I am going to discuss four themes. 

  • Interpreting Esau’s interactions with Jacob

  • The birthright of every person to have a unique purpose

  • The birthright to be at home in the more than human world

  • Hierarchy, blessings and right relationships.

Most or all of us learned the story of Esau supposedly selling his birthright for a bowl of porridge or stew.  (25:29-33).  Esau returns from hunting, is famished and sees that Jacob has made a stew and asks for some.  Jacob replies ‘Sell your birthright to me, today.  And Esau said, Here, I’m going to die and what use is this that I have a birthright? And Jacob said “Swear to me today.” And he swore to him and sold his birthright.” (25:31-33).

This is comic relief, not something meant to be taken literally. Here I am arguing against every interpretation I have ever read.  Why do I say this?  First, Esau as a hunter knows that he isn’t going to die from being hungry.  As a proficient hunter, he would know when animals are weak from hunger and therefore are easier targets. He would have a clear understanding of times of plenty for wildlife, and times of greater hunger, and how that drives animal behavior.  Hungry or sick  animals who die from hunger show lots of signs of starvation first.  There’s nothing to indicate that he is showing any sign of starvation.  There’s no talk of famine in the land the way there was during Abraham’s life and will be in Jacob’s later life.  Esau is hungry, not starving, and he exaggerates the way young people will and everyone understands it is just an exaggeration.

Further, if Esau really sold the birthright, the elaborate deception that Rachel and Jacob undertake would not be necessary.  Jacob could simply assert that he and Esau had made a deal about the birthright and provide the proof. But there was no real deal.  

Lastly, Esau’s bitterness about not being blessed by his father also testifies to Esau’s expectation that he will receive the birthright. “When Esau heard his father’s words [that Isaac had blessed Jacob thinking that he was Esau], he cried—a very big and bitter cry.  And he said, “Bless me, also me, my father.” And he [Isaac] said “Your brother came with deception and he took your blessing.” (27:34-35)

I think we should also not read Esau’s supposed threat to kill Jacob for stealing the birthright literally. (26:41,42) There’s just no evidence that Esau is the kind of man who would kill a brother.  He was mad at him and his folks, and then got over it.  That’s exactly who we will see in Chapters 32 and 33. Rebecca’s telling Jacob that Esau wants to kill him is one more piece of her manipulation because she wants him to go to Paddan Aram and marry from her family and not from amongst the Canaanites.

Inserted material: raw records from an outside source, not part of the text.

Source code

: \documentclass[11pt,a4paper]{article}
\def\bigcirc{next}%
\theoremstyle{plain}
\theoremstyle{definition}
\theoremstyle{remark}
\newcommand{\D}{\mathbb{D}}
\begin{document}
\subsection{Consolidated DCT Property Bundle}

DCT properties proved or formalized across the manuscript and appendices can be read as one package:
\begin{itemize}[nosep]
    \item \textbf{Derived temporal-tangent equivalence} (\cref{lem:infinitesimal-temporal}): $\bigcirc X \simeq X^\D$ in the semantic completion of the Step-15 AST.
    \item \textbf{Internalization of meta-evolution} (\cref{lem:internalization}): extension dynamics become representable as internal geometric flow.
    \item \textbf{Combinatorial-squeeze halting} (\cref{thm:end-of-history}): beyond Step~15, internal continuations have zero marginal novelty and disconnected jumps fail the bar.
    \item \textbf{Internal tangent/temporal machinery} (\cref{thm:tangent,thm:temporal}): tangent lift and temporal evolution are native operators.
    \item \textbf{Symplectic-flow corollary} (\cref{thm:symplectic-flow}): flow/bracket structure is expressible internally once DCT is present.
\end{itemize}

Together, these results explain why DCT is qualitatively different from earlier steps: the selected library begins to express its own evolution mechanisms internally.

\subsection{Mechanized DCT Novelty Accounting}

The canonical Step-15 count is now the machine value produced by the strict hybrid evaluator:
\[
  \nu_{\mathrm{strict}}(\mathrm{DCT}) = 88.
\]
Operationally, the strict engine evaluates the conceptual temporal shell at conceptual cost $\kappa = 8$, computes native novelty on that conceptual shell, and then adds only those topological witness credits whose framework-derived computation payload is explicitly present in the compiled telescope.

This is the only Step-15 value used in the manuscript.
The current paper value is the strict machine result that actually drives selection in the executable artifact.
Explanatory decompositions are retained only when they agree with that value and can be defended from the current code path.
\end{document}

My core objection here, as elsewhere, is sometimes Jews read the Torah with the conclusion already in mind (Jacob good, Esau bad or YHVH’s anger is always justified, to give two examples) and then offer interpretations which seem to me to just wildly misread the text. I am preaching a fidelity to encountering the text without whitewashing the problematic parts and also with an openness to learning something that I did not know or to having my mind blown.  After all, if you already know the answer, why bother reading?

What encounters have you had, reading or otherwise, that completely changed your mind?  Where have you been convinced that you knew something and later changed your mind or realized you didn’t know anything at all?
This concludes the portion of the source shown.